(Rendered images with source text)

◆ ◆ ◆ ◆

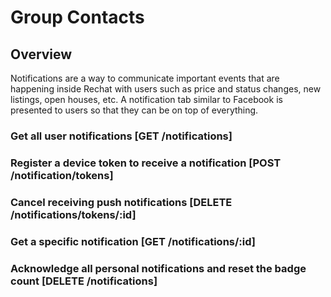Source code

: # Group Contacts

## Overview
Notifications are a way to communicate important events that are happening inside Rechat with users such as
price and status changes, new listings, open houses, etc. A notification tab similar to Facebook is presented
to users so that they can be on top of everything.

### Get all user notifications [GET /notifications]
<!-- include(tests/notification/getUsersNotification.md) -->

### Register a device token to receive a notification [POST /notification/tokens]
<!-- include(tests/notification/pushNotification.md) -->

### Cancel receiving push notifications [DELETE /notifications/tokens/:id]
<!-- include(tests/notification/cancelPushNotification.md) -->

### Get a specific notification [GET /notifications/:id]
<!-- include(tests/notification/getNotification.md) -->

### Acknowledge all personal notifications and reset the badge count [DELETE /notifications]
<!-- include(tests/notification/acknowledgeNotification.md) -->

◆ ◆ ◆ ◆

EXERCISE INSTRUCTIONS: The line with "### Register a" through the last line of the data: write these out exactly, and no others.

SOLUTION FOR THIS TASK:
### Register a device token to receive a notification [POST /notification/tokens]
<!-- include(tests/notification/pushNotification.md) -->

### Cancel receiving push notifications [DELETE /notifications/tokens/:id]
<!-- include(tests/notification/cancelPushNotification.md) -->

### Get a specific notification [GET /notifications/:id]
<!-- include(tests/notification/getNotification.md) -->

### Acknowledge all personal notifications and reset the badge count [DELETE /notifications]
<!-- include(tests/notification/acknowledgeNotification.md) -->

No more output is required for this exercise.